Le député poursuit son allocution en déchirant le voile sur les véritables intentions du régime algérien en procédant à l’arrestation de Boualem Sansal. «Elle est pour un régime le moyen spectaculaire de taire l’esprit critique, d’intimider des Algériens amoureux de la liberté, les Kabyles que Boualem Sansal a défendu et aussi d’intimider les millions de Franco-Algériens qui doivent eux-aussi apprendre à se taire», explique-t-il.
Mais cet acte d’intimidation, commis sur les siens, n’est pas le seul méfait du régime d’Alger qui bascule chaque jour un peu plus dans la dictature en faisant régner la terreur. Guillaume Bigot ne s’y trompe pas, la junte militaire poursuit aussi d’autres objectifs car «cette arrestation est aussi un moyen de défier et de tester notre pays», analyse-t-il à juste titre, à l’heure où la décision de la France de reconnaître la marocanité du Sahara a rendu hystériques les septuagénaires, octogénaires et nonagénaires qui gouvernent l’Algérie.
En effet, dénonce le député RN, «depuis combien de décennies faisons-nous semblant de ne pas voir que ce régime nous méprise et méprise notre faiblesse», faisant assurément référence aux nombreuses provocations de la junte militaire à l’égard de la France au cours de ces dernières années. Les exemples abondent, à commencer par les volte-face opérées par la présidence du pays afin de perpétuer ad vitam aeternam sa sacro-sainte rente mémorielle, les rappels incessants de son ambassadeur à Paris pour signifier sa colère, et jusqu’à son ingérence dans les affaires internes de la France lorsque le pouvoir algérien s’est fendu d’un communiqué dénonçant le mauvais traitement de ses concitoyens algériens sur le sol français suite après la mort du jeune Nahel.
Lire aussi : Placé sous mandat de dépôt par le régime d’Alger, l’écrivain Boualem Sansal poursuivi… pour terrorisme
«Il est temps que la culpabilité change de camp», tonne Guillaume Bigot.
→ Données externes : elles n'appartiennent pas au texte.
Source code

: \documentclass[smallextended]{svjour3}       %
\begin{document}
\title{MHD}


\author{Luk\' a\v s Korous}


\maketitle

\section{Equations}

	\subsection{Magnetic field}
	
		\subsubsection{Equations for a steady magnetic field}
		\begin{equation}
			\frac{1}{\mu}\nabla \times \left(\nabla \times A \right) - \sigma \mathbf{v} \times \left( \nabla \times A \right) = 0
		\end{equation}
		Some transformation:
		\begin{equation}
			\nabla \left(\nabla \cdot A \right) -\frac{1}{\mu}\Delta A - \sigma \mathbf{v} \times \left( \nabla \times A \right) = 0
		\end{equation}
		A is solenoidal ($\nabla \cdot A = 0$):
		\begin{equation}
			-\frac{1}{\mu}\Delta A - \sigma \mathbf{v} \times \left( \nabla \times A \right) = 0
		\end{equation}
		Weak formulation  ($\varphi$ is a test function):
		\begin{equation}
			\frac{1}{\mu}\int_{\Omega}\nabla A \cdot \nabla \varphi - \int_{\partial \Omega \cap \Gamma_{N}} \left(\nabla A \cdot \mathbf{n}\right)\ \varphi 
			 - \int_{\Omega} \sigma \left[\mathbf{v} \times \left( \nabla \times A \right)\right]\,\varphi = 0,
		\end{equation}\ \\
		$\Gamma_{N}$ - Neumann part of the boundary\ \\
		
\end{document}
Et pour ce faire, le député présente une stratégie implacable qui vise à mettre les hauts dignitaires algériens qui possèdent des intérêts en France face à leur hypocrisie et leur double discours. Dernier exemple en date, cité par le député, le fraichement nommé ministre algérien de l’Information, Mohamed Meziane, l’un des plus véhéments porte-parole du discours anti-France en Algérie, dont deux enfants sont scolarisés dans des universités parisiennes.
Mais Mohamed Meziane, dont le ministère contrôle l’APS, à laquelle on doit la violente et burlesque dépêche de l’APS annonçant l’arrestation du «pantin du révisionnisme anti-algérien», Boualem Sansal, et fustigeant la France «macronito-sioniste», est loin d’être le seul exemple de ce double-discours hypocrite. Et Guillaume Bigot de mettre les pieds dans le plat en questionnant le nombre de hauts dignitaires du régime algérien qui ont la double nationalité, «de caciques du régime algérien» qui se font soigner dans les hôpitaux français ou encore «de biens mal acquis par les responsables de ce régime inique qui se trouvent à Paris». À tous ces exemples contre-nature, Guillaume Bigot apporte une solution et appelle à une réaction ferme: suspendre les visas, ou tout du moins menacer de le faire, ainsi que les transferts de fonds entre les deux pays.
Sans quoi, l’absence de réaction ferme du gouvernement français soulèverait une question fondamentale, estime le député: «Que vaut la protection du passeport français?».